[Supplied records]
------------------------------------------------------------
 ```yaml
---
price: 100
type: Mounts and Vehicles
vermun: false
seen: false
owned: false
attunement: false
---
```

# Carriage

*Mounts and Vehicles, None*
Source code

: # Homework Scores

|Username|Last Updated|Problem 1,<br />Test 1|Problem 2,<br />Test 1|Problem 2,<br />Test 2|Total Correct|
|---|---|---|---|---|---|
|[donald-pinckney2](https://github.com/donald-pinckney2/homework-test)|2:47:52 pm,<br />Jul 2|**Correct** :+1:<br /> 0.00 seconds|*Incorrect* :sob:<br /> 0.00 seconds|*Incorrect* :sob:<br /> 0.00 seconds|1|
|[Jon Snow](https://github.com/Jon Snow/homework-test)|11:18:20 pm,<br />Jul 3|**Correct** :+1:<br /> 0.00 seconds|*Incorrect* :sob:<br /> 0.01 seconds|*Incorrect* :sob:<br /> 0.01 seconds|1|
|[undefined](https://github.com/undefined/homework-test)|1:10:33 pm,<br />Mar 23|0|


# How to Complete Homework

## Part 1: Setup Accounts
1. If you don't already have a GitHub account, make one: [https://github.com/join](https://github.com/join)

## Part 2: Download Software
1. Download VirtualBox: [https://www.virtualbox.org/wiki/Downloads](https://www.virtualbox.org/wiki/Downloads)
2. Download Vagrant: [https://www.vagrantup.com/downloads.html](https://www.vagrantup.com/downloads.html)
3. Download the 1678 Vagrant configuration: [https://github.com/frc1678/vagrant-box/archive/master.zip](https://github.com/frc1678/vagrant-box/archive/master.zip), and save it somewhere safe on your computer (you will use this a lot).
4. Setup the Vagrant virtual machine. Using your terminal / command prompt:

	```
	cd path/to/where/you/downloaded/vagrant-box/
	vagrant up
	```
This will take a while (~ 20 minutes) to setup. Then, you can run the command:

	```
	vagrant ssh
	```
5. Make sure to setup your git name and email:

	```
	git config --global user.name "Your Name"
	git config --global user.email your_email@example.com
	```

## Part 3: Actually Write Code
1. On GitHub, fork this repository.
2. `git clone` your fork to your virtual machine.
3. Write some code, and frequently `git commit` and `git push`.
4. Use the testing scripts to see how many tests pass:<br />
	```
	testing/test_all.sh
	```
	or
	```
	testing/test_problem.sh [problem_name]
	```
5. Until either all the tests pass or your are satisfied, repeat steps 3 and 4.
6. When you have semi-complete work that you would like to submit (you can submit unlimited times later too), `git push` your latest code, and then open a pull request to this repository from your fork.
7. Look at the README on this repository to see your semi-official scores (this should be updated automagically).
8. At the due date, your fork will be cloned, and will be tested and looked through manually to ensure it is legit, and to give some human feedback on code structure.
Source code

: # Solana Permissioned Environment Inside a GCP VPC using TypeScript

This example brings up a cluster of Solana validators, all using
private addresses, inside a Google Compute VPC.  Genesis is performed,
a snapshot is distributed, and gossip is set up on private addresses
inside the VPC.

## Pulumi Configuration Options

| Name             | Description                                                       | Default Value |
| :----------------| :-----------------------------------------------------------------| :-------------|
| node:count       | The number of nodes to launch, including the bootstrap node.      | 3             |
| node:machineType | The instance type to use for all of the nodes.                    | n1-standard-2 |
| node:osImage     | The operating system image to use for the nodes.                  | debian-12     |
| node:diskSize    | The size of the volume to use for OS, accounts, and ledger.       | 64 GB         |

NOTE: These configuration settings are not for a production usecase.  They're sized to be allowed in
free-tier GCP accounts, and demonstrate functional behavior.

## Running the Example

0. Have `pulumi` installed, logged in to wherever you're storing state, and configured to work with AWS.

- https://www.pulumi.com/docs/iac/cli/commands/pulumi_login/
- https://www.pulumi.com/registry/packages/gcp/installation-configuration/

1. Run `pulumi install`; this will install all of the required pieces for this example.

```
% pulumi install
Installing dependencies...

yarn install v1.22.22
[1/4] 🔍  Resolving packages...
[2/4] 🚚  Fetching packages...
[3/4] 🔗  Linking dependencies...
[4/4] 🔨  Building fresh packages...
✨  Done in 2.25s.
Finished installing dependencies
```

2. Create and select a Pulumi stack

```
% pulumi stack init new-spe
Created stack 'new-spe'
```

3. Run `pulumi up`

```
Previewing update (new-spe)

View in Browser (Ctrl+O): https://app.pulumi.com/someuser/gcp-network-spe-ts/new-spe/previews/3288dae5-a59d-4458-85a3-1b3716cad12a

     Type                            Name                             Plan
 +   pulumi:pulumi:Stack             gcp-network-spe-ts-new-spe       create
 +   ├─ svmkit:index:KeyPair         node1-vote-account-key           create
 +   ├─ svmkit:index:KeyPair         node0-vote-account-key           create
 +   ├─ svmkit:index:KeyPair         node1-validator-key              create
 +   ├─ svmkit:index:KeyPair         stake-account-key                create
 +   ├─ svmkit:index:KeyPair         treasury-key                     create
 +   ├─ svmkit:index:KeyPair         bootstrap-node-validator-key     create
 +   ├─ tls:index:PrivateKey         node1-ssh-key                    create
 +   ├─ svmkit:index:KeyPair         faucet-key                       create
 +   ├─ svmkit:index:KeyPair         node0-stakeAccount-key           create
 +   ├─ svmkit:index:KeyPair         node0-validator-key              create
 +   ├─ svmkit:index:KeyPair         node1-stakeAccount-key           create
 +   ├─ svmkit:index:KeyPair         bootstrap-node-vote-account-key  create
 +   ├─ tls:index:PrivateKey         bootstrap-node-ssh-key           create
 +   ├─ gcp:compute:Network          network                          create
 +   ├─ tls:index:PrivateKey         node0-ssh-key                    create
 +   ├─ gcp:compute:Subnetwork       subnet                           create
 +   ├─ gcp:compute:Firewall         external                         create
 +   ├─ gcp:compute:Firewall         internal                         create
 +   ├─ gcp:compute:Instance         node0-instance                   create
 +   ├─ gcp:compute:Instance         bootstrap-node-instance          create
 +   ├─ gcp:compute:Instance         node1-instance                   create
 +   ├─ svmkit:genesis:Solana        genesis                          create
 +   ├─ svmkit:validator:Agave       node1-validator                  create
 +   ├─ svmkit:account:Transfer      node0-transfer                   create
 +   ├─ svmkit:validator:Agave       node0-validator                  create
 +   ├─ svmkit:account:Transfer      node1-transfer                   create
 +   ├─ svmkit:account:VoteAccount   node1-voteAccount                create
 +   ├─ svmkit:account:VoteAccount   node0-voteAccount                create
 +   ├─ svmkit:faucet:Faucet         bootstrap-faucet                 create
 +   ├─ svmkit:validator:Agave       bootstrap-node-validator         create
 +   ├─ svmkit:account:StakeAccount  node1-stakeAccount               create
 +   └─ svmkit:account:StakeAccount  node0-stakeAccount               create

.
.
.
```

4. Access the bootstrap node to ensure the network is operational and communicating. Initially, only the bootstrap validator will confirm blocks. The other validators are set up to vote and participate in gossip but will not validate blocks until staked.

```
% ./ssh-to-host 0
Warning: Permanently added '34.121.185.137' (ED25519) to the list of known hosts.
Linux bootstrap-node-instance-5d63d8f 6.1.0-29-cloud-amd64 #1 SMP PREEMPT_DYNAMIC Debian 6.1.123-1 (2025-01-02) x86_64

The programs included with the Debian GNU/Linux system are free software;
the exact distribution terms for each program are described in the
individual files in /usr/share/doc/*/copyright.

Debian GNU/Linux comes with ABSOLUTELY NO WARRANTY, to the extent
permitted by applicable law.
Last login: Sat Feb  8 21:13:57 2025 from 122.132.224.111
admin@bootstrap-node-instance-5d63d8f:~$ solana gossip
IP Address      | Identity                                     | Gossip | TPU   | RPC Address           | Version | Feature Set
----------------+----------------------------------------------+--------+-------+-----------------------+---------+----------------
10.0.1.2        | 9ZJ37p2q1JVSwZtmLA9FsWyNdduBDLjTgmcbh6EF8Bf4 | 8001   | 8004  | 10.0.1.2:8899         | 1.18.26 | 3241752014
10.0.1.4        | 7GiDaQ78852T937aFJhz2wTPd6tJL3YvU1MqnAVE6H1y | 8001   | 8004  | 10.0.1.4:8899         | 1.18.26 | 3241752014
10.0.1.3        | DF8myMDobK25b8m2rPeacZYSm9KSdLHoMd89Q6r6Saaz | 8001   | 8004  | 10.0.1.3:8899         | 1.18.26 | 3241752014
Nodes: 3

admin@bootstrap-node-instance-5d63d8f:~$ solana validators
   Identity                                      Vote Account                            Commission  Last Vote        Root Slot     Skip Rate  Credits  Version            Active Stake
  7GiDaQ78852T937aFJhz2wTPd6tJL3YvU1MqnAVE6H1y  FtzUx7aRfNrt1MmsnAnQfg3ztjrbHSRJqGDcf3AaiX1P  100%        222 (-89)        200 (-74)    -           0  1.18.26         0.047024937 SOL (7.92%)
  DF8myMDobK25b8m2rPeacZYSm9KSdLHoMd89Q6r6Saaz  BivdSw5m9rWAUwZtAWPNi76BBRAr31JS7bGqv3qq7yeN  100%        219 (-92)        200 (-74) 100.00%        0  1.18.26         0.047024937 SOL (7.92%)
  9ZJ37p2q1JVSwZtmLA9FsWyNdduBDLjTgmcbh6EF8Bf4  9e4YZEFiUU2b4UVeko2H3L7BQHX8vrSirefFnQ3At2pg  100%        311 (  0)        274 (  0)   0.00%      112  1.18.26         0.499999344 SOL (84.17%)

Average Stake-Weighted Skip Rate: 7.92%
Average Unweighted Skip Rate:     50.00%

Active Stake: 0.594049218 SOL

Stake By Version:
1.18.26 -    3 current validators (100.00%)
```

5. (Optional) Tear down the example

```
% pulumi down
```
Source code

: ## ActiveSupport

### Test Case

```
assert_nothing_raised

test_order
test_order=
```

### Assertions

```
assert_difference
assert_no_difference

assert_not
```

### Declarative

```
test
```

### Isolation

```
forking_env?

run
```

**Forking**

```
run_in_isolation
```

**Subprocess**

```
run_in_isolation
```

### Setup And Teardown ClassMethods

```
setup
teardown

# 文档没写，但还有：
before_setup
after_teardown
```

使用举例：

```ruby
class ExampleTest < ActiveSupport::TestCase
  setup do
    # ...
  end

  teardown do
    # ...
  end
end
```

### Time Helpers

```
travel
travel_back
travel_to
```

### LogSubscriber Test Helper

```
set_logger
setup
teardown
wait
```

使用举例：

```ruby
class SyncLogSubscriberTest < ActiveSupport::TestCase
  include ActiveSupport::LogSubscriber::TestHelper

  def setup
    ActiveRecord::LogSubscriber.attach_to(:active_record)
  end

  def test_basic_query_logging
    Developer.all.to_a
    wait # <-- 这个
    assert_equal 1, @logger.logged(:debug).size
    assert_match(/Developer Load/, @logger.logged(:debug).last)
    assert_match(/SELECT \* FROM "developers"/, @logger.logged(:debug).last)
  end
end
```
------------------------------------------------------------
From the listing above, return the lines starting at the one with "## Part 2: Download Software" and ending at the one with "6. When you", both kept, exactly as they appear and nothing more.

## Part 2: Download Software
1. Download VirtualBox: [https://www.virtualbox.org/wiki/Downloads](https://www.virtualbox.org/wiki/Downloads)
2. Download Vagrant: [https://www.vagrantup.com/downloads.html](https://www.vagrantup.com/downloads.html)
3. Download the 1678 Vagrant configuration: [https://github.com/frc1678/vagrant-box/archive/master.zip](https://github.com/frc1678/vagrant-box/archive/master.zip), and save it somewhere safe on your computer (you will use this a lot).
4. Setup the Vagrant virtual machine. Using your terminal / command prompt:

	```
	cd path/to/where/you/downloaded/vagrant-box/
	vagrant up
	```
This will take a while (~ 20 minutes) to setup. Then, you can run the command:

	```
	vagrant ssh
	```
5. Make sure to setup your git name and email:

	```
	git config --global user.name "Your Name"
	git config --global user.email your_email@example.com
	```

## Part 3: Actually Write Code
1. On GitHub, fork this repository.
2. `git clone` your fork to your virtual machine.
3. Write some code, and frequently `git commit` and `git push`.
4. Use the testing scripts to see how many tests pass:<br />
	```
	testing/test_all.sh
	```
	or
	```
	testing/test_problem.sh [problem_name]
	```
5. Until either all the tests pass or your are satisfied, repeat steps 3 and 4.
6. When you have semi-complete work that you would like to submit (you can submit unlimited times later too), `git push` your latest code, and then open a pull request to this repository from your fork.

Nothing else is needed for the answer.